**PROMPT:** Going through the entries below, copy out each line that contains "shows".

Dataset records:

==============================

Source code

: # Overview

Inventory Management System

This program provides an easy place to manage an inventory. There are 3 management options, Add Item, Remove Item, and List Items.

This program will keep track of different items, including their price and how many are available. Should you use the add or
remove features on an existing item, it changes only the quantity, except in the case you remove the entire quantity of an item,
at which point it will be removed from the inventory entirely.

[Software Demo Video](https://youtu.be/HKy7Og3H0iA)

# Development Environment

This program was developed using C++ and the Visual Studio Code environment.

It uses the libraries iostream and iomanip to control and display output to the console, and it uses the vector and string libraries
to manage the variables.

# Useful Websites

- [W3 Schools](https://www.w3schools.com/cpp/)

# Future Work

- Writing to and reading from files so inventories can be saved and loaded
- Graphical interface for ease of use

==============================

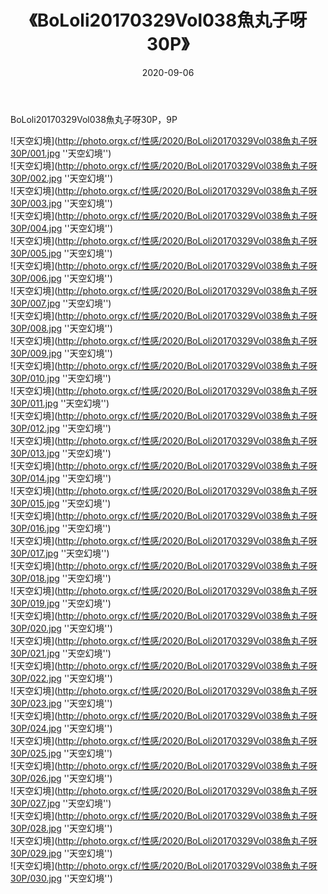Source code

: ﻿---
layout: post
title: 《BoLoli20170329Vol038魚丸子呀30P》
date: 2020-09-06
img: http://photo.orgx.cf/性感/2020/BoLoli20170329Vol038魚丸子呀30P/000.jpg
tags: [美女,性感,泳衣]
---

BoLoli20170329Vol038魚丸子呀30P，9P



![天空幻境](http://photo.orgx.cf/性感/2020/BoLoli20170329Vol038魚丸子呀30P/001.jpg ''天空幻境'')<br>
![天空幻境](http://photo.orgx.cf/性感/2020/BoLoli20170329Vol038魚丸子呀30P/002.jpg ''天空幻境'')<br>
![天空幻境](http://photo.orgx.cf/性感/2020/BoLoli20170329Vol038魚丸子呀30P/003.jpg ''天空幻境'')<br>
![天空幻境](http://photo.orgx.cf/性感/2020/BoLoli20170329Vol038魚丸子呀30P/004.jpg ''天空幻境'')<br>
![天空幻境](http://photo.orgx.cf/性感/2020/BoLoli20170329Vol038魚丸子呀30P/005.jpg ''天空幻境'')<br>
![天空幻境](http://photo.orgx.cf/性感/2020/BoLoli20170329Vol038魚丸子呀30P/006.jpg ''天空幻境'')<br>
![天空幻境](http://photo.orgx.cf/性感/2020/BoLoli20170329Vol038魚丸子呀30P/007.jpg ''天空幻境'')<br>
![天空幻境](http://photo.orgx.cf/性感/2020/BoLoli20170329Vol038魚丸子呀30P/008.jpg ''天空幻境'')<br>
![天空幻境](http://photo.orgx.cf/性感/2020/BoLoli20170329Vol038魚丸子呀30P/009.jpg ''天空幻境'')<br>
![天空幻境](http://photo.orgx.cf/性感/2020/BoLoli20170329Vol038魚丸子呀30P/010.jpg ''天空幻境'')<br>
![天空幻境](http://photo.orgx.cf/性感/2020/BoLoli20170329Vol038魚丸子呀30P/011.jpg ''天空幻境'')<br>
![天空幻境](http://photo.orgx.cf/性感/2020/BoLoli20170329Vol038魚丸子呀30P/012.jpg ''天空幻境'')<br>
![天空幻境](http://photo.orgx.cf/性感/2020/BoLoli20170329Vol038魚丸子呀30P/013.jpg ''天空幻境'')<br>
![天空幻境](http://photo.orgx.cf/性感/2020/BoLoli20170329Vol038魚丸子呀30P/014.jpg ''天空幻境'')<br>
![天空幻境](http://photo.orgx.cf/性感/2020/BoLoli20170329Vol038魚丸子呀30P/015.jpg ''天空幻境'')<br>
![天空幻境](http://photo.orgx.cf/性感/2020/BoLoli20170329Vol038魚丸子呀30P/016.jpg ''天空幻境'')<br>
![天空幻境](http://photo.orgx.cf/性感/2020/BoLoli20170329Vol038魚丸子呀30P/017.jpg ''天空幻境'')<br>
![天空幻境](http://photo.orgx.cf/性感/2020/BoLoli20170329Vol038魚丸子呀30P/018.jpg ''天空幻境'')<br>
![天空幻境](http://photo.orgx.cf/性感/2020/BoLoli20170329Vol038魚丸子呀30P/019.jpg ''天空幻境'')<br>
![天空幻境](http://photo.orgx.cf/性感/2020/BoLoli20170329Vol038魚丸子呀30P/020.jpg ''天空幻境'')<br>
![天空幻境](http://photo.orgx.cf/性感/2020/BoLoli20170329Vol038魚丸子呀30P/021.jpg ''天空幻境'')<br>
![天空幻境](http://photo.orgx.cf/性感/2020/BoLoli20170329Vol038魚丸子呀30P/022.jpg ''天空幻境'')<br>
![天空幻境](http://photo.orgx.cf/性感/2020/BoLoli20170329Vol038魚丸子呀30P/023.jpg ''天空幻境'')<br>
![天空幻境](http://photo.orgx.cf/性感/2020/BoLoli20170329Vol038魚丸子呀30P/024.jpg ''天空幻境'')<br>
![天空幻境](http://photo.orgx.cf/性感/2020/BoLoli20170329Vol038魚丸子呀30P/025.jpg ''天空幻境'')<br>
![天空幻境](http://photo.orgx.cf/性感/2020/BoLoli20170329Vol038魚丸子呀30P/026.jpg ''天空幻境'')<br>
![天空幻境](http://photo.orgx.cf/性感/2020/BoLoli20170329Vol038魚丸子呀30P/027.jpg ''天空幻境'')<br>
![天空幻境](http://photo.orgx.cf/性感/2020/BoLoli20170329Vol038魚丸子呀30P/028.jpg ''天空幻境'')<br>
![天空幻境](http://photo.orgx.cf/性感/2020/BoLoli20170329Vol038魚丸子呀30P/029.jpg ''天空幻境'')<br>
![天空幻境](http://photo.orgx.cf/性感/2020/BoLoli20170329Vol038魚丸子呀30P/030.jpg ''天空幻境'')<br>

==============================

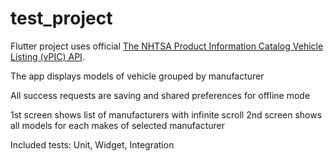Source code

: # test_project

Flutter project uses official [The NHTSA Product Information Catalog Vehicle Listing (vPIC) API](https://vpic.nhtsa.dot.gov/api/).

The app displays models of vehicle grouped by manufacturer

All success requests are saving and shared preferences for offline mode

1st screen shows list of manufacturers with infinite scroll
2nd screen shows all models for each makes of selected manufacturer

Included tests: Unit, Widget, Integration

==============================

**TASK ANSWER:**
1st screen shows list of manufacturers with infinite scroll
2nd screen shows all models for each makes of selected manufacturer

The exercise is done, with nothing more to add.